#### [WHAT IS NEEDED]
How many lines of these entries hold the string "Explanation"? Answer with the number alone.

#### [Dataset items]
Segment Open

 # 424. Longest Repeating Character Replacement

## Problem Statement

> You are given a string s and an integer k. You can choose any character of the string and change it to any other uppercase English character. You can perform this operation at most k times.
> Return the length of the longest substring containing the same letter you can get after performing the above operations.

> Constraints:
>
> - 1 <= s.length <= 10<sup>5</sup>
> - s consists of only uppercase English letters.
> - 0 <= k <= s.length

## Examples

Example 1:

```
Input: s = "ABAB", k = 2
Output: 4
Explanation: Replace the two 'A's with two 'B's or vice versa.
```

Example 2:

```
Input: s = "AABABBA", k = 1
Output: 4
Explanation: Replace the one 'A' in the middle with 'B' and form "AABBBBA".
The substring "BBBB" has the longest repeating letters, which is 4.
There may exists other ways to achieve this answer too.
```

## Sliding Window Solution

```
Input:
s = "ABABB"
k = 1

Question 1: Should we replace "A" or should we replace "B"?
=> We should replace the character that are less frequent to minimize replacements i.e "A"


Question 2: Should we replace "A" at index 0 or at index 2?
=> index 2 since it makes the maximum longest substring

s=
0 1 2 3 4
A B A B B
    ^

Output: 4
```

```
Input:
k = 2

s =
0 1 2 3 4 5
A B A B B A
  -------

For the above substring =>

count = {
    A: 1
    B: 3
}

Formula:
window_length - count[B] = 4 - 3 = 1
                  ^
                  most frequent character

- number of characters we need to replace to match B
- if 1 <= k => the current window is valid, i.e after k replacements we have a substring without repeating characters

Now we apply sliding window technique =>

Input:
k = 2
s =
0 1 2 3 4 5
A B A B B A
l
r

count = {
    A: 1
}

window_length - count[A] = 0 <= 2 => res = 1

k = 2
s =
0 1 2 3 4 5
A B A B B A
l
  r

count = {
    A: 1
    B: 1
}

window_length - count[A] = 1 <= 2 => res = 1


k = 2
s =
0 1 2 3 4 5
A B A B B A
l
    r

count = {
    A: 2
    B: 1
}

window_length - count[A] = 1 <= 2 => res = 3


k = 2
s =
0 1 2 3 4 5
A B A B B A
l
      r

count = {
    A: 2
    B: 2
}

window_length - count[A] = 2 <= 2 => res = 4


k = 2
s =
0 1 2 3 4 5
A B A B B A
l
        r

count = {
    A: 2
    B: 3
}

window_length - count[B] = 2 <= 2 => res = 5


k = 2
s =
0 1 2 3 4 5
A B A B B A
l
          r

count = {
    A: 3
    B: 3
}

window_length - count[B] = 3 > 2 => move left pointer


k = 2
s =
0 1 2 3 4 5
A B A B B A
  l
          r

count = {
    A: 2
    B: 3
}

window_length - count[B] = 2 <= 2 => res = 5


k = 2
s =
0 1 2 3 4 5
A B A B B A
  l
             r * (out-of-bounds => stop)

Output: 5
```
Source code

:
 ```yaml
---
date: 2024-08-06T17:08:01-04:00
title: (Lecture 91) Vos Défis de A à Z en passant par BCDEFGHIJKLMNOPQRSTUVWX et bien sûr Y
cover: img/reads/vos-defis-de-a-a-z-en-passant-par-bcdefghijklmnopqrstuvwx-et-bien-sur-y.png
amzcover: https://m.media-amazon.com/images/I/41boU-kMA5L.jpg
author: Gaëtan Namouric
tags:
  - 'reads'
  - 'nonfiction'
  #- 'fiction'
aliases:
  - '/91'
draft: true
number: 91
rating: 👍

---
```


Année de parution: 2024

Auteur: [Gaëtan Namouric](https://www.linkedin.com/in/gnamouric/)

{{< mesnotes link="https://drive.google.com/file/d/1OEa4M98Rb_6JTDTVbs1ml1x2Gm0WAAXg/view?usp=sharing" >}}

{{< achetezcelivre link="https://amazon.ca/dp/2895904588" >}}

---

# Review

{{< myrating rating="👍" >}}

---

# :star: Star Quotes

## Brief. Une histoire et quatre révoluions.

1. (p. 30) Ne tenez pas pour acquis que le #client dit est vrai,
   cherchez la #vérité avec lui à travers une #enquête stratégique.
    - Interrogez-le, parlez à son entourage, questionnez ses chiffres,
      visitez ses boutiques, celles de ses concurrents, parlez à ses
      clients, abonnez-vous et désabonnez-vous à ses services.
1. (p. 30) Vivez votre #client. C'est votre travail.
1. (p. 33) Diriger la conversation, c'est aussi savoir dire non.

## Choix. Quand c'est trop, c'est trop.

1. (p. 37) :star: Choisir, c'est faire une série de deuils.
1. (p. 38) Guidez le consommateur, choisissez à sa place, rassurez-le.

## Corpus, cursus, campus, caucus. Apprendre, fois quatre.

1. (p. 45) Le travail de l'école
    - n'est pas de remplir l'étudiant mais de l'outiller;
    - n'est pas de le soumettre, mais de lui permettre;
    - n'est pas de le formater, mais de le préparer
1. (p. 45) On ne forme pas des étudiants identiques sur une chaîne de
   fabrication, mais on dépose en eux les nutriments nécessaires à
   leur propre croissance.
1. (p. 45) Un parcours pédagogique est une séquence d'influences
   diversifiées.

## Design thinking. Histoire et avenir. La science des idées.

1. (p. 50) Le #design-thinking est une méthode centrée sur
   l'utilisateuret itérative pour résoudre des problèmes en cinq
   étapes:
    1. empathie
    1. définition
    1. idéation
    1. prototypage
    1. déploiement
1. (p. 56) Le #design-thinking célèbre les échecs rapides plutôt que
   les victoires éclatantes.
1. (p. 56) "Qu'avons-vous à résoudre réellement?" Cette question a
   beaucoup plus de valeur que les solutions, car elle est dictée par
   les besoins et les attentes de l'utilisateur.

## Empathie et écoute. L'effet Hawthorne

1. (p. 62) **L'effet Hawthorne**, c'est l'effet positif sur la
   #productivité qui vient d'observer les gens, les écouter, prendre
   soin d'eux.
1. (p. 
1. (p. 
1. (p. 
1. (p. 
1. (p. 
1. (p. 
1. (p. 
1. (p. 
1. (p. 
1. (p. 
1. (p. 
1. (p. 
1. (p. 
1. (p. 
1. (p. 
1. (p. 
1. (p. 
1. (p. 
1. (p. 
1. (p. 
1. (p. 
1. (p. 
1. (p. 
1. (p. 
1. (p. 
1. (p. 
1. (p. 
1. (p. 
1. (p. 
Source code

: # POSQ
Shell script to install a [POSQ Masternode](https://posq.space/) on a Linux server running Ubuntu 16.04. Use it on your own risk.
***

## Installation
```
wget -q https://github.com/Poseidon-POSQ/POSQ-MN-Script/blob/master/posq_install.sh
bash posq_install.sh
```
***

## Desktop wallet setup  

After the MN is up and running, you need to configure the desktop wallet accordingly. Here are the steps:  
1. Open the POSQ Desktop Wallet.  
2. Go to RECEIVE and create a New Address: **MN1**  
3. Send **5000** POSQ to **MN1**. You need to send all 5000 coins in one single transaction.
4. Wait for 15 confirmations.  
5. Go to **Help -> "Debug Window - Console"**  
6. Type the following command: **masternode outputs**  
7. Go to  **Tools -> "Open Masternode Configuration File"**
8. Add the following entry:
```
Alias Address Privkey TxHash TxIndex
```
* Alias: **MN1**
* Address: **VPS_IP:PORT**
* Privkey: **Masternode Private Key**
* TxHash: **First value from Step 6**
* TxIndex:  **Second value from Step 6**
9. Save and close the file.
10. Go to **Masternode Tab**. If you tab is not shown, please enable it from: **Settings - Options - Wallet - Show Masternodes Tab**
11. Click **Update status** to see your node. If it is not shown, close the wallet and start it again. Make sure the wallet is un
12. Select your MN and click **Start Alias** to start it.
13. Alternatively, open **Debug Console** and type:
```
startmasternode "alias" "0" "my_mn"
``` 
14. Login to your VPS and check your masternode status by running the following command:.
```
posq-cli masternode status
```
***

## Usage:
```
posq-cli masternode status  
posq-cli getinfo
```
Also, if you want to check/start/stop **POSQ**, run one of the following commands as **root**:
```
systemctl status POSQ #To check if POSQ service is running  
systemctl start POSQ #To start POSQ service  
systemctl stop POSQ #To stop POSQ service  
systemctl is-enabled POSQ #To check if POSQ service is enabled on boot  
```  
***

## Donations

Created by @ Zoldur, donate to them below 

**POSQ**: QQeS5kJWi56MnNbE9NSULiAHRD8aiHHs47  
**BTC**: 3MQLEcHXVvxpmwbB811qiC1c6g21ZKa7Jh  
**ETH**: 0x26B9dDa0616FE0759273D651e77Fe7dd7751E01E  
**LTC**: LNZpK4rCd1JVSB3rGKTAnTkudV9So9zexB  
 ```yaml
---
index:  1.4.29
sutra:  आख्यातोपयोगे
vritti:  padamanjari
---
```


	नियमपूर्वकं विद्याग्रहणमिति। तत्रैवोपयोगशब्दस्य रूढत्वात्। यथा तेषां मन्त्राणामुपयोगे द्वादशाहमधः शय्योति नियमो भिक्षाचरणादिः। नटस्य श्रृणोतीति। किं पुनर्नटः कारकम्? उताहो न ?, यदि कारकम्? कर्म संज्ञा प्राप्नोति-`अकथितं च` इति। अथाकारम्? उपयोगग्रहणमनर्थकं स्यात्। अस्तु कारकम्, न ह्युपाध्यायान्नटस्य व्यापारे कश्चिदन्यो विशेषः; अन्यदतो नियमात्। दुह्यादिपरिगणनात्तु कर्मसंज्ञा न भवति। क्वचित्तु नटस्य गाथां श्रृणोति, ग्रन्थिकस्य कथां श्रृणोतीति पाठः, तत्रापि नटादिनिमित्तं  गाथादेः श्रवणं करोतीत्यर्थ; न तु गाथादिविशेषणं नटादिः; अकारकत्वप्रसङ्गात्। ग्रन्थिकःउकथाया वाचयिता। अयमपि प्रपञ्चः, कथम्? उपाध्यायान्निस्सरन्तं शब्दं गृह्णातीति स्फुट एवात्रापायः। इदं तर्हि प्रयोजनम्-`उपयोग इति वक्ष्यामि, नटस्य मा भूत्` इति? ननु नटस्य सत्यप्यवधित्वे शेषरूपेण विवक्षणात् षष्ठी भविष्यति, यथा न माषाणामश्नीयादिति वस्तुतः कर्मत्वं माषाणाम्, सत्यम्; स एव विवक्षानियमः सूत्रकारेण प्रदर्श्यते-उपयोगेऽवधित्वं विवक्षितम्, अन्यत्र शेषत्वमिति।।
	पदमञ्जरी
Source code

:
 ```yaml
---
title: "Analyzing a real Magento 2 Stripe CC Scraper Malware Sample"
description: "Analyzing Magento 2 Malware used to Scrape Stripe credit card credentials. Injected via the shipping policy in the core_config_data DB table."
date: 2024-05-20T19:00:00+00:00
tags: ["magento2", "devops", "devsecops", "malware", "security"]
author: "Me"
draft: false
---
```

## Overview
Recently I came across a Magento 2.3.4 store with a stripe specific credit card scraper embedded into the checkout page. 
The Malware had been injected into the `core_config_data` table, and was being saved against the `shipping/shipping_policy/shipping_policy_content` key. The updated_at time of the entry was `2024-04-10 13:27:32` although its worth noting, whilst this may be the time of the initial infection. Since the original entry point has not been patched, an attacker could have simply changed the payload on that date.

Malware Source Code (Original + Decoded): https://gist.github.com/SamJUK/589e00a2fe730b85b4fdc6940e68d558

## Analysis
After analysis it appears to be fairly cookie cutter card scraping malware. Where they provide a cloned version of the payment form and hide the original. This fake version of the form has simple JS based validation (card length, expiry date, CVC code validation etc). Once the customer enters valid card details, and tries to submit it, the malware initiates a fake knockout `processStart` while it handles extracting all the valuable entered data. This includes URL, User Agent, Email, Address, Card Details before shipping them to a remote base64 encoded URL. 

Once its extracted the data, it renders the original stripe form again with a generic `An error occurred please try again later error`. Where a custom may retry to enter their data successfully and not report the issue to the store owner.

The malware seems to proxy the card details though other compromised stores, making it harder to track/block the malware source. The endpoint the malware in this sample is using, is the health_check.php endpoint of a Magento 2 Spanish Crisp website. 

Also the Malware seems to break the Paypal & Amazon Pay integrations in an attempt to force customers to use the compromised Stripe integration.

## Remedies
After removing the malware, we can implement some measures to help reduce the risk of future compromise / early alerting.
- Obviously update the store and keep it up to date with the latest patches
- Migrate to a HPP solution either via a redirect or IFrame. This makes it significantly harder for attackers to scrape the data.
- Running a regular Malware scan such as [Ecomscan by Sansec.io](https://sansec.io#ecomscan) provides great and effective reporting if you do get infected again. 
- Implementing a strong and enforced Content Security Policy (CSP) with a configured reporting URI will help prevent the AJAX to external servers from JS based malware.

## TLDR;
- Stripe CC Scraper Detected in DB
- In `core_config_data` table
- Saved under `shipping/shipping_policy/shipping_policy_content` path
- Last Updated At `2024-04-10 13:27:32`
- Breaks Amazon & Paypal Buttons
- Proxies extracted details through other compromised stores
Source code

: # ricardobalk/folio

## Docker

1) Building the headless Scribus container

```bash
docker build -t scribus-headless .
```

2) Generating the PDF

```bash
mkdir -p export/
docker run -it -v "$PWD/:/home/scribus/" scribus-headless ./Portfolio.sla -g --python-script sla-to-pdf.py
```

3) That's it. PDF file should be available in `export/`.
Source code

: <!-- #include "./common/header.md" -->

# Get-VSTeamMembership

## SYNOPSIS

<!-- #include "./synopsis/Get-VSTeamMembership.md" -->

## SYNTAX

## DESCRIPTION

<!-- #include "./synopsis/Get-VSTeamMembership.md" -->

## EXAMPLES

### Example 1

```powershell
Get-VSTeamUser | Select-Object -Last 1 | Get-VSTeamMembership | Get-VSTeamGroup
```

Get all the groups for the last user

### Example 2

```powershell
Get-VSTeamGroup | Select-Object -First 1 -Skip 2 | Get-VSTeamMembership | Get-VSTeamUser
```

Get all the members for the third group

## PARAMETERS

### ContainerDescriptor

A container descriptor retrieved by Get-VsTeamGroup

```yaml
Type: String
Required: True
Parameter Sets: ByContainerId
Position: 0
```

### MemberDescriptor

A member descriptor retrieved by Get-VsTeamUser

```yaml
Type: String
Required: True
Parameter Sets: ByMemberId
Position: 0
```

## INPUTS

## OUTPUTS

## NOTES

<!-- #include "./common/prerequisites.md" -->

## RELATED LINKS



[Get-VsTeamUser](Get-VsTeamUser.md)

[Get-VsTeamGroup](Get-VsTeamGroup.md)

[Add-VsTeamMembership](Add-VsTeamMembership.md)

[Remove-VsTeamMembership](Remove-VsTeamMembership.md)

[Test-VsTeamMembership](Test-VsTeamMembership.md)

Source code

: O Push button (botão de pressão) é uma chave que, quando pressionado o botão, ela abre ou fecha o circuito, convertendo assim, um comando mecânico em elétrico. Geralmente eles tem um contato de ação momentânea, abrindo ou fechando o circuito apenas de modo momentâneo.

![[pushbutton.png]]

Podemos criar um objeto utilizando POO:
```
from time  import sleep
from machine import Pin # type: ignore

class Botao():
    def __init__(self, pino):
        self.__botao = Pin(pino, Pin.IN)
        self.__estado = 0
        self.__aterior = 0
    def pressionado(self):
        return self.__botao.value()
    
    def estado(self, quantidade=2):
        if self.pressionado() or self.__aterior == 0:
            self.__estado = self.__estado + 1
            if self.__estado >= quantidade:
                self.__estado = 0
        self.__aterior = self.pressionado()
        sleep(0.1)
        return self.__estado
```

Segment Closed

#### [PROBLEM SOLUTION]
2